Records to use

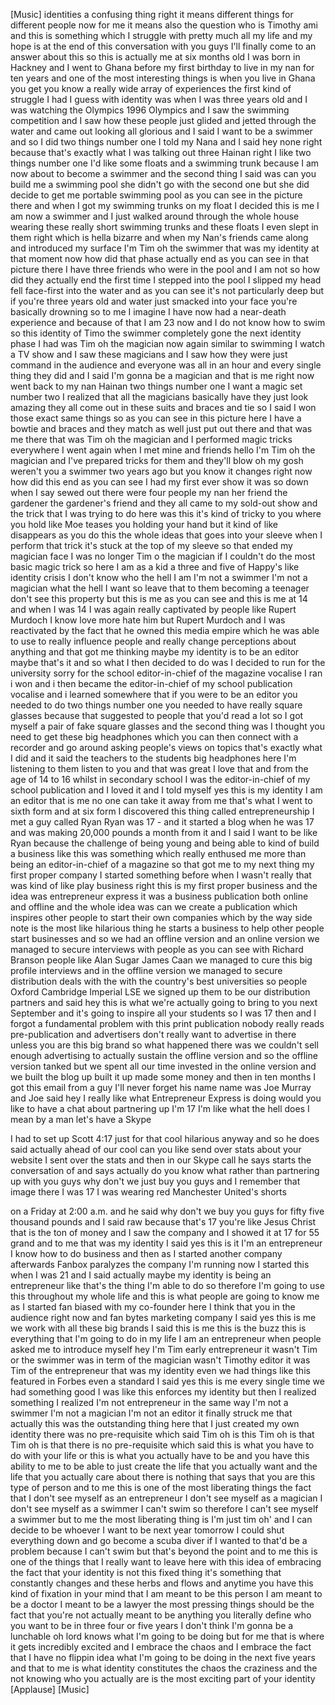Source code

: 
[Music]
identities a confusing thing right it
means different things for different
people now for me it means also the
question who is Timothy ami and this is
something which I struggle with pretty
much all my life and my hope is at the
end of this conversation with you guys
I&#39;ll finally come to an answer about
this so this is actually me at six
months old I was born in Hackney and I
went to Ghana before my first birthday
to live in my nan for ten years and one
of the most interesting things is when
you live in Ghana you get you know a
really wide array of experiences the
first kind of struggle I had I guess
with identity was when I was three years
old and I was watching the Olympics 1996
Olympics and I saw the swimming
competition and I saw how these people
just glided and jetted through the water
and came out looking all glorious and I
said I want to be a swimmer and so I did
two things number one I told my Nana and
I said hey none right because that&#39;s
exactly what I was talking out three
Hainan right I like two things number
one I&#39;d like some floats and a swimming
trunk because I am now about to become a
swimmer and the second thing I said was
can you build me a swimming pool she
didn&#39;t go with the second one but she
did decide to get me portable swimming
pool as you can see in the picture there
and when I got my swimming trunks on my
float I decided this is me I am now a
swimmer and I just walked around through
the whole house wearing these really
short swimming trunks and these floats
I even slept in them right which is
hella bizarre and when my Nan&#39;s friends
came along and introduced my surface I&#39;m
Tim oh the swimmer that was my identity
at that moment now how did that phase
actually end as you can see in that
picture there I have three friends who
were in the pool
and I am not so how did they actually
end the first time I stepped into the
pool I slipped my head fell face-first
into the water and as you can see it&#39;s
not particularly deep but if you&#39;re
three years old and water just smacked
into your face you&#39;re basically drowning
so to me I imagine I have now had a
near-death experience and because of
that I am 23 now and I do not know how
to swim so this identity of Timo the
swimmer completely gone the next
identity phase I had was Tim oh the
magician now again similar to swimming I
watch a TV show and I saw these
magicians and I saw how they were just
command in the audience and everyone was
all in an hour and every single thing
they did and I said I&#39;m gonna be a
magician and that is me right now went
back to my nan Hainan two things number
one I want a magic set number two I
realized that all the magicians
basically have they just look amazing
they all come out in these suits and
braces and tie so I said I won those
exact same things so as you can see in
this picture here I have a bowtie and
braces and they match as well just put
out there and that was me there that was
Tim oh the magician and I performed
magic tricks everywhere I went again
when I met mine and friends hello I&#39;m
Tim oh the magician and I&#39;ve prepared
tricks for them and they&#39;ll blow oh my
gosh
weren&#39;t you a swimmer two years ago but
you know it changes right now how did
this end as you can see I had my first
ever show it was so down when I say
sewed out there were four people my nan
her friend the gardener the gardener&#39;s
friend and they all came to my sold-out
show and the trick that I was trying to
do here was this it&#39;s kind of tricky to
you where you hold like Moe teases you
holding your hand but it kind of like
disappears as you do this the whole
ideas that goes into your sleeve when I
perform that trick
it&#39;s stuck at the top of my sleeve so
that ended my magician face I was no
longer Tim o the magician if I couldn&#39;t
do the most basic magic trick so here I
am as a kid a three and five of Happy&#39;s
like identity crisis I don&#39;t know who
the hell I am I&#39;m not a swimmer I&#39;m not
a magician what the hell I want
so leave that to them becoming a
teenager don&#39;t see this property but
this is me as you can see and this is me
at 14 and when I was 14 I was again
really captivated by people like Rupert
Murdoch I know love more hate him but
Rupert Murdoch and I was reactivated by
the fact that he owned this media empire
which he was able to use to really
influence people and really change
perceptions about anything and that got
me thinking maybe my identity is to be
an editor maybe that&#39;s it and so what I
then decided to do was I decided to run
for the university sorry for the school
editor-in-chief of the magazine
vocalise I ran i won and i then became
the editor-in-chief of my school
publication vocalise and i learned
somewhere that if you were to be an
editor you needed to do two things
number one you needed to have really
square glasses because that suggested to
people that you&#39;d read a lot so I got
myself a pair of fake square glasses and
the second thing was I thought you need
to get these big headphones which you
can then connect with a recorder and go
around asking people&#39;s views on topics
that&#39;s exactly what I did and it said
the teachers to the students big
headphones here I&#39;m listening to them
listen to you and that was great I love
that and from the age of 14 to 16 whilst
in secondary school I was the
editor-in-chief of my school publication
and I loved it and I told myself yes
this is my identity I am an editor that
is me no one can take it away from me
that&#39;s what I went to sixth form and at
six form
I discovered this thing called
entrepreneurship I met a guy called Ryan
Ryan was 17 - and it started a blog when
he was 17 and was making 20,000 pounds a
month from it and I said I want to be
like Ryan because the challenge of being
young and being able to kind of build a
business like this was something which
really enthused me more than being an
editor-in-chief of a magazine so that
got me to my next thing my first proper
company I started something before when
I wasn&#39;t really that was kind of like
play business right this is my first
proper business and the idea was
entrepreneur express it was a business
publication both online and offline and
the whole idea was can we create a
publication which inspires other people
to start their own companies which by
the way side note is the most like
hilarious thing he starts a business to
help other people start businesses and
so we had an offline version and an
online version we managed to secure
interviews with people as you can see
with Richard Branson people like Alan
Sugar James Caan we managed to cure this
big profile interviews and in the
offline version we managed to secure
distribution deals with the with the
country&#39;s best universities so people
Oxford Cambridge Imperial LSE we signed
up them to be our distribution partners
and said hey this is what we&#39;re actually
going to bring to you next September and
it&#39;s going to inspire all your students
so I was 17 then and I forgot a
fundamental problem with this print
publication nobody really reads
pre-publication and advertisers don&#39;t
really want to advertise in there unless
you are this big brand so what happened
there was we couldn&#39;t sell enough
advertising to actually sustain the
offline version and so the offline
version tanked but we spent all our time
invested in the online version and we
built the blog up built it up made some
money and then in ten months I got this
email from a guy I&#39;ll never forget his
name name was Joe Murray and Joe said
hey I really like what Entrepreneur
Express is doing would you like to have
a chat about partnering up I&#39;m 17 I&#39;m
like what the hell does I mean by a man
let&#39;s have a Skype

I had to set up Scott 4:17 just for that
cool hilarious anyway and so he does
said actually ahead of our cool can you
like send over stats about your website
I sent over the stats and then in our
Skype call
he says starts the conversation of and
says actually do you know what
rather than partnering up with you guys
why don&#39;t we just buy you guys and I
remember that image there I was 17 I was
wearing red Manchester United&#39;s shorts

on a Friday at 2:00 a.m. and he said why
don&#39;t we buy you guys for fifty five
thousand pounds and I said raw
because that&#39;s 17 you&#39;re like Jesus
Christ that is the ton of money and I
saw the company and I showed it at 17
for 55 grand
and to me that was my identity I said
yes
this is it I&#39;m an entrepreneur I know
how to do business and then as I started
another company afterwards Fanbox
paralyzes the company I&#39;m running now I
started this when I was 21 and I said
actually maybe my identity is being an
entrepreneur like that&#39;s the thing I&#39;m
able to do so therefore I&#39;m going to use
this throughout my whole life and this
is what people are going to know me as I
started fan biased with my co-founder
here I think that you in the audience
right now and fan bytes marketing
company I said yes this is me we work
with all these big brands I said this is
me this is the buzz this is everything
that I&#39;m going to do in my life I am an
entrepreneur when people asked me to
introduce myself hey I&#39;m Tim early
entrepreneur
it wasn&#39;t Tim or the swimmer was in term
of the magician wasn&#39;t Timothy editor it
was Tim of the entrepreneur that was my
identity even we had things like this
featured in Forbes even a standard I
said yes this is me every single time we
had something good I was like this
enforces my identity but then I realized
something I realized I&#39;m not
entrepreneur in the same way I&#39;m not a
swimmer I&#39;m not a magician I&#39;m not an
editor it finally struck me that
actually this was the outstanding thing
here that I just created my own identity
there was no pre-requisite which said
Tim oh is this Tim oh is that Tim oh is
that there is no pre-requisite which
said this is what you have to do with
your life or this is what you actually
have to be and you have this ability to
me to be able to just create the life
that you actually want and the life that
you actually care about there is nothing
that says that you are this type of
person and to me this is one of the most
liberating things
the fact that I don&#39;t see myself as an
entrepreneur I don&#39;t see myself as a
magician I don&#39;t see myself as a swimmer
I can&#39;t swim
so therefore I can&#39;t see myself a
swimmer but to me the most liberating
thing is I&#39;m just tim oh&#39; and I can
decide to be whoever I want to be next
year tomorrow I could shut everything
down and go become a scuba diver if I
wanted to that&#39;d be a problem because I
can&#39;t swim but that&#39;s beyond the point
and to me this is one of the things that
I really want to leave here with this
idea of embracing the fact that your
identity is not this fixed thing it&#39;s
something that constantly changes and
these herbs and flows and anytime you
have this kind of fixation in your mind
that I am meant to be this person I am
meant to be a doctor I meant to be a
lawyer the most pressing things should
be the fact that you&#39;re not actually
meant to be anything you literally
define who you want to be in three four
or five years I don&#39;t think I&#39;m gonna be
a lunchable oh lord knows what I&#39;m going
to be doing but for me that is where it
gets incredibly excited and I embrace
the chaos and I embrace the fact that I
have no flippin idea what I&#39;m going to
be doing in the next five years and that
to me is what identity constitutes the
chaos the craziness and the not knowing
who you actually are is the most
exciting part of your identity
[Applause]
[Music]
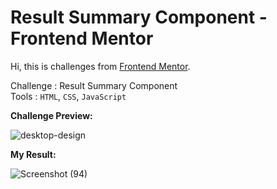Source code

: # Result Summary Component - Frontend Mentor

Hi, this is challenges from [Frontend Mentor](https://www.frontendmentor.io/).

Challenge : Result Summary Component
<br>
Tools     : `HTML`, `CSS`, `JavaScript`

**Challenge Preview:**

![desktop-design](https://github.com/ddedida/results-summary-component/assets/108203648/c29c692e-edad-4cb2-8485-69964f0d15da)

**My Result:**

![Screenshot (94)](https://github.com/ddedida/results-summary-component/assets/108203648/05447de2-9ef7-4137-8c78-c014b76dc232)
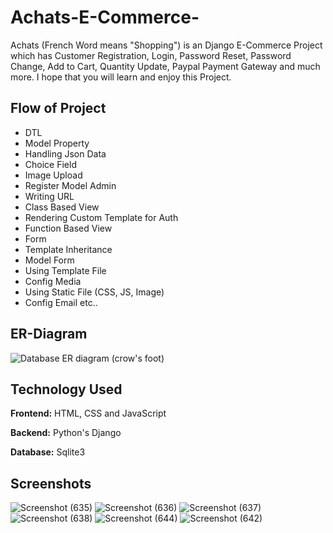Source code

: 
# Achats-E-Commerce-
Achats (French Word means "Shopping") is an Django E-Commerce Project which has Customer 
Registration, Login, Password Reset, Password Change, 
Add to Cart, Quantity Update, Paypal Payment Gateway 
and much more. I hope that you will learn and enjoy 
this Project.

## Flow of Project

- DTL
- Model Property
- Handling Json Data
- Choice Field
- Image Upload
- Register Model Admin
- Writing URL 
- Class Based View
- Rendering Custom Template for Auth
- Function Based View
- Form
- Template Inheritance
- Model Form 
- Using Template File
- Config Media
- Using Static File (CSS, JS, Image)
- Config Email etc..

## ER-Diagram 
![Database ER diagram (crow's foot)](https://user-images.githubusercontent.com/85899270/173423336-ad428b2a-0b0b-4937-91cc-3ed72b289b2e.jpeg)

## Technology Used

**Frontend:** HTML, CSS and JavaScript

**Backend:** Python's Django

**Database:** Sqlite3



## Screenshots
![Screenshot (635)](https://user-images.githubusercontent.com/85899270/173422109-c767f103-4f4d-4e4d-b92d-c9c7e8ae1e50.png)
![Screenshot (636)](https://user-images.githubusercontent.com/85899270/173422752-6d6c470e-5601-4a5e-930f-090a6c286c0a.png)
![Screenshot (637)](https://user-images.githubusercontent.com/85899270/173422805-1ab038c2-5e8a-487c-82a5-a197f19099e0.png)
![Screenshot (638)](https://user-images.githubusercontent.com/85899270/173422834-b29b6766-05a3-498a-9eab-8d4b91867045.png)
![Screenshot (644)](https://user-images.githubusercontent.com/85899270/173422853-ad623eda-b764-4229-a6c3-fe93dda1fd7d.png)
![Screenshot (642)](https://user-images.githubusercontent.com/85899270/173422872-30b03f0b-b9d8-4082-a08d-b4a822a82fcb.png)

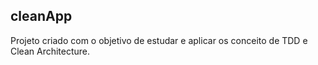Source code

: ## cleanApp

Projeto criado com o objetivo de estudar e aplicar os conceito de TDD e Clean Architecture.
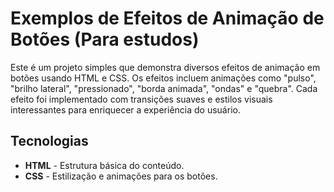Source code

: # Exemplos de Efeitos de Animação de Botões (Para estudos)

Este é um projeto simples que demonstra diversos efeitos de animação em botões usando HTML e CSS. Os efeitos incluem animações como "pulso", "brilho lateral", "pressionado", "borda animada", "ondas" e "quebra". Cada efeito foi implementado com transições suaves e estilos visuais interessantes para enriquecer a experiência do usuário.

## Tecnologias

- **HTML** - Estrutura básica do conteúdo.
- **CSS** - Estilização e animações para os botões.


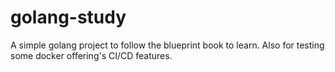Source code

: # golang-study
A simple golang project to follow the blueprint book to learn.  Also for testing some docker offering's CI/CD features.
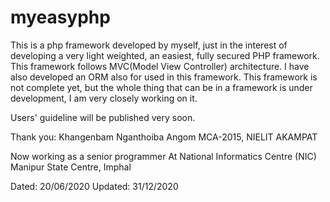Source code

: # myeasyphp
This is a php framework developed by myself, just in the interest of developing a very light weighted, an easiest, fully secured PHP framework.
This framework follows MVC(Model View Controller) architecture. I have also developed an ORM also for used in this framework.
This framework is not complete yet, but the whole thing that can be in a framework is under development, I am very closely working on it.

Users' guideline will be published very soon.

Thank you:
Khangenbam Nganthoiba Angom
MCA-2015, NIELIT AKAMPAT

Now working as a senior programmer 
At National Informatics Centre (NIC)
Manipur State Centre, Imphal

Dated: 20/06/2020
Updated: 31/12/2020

Work order
Print exactly the lines above from the one with "people that you&#39;d read a lot so I got" to the one with "up them to be our distribution partners", including both.

Solution for this task
people that you&#39;d read a lot so I got
myself a pair of fake square glasses and
the second thing was I thought you need
to get these big headphones which you
can then connect with a recorder and go
around asking people&#39;s views on topics
that&#39;s exactly what I did and it said
the teachers to the students big
headphones here I&#39;m listening to them
listen to you and that was great I love
that and from the age of 14 to 16 whilst
in secondary school I was the
editor-in-chief of my school publication
and I loved it and I told myself yes
this is my identity I am an editor that
is me no one can take it away from me
that&#39;s what I went to sixth form and at
six form
I discovered this thing called
entrepreneurship I met a guy called Ryan
Ryan was 17 - and it started a blog when
he was 17 and was making 20,000 pounds a
month from it and I said I want to be
like Ryan because the challenge of being
young and being able to kind of build a
business like this was something which
really enthused me more than being an
editor-in-chief of a magazine so that
got me to my next thing my first proper
company I started something before when
I wasn&#39;t really that was kind of like
play business right this is my first
proper business and the idea was
entrepreneur express it was a business
publication both online and offline and
the whole idea was can we create a
publication which inspires other people
to start their own companies which by
the way side note is the most like
hilarious thing he starts a business to
help other people start businesses and
so we had an offline version and an
online version we managed to secure
interviews with people as you can see
with Richard Branson people like Alan
Sugar James Caan we managed to cure this
big profile interviews and in the
offline version we managed to secure
distribution deals with the with the
country&#39;s best universities so people
Oxford Cambridge Imperial LSE we signed
up them to be our distribution partners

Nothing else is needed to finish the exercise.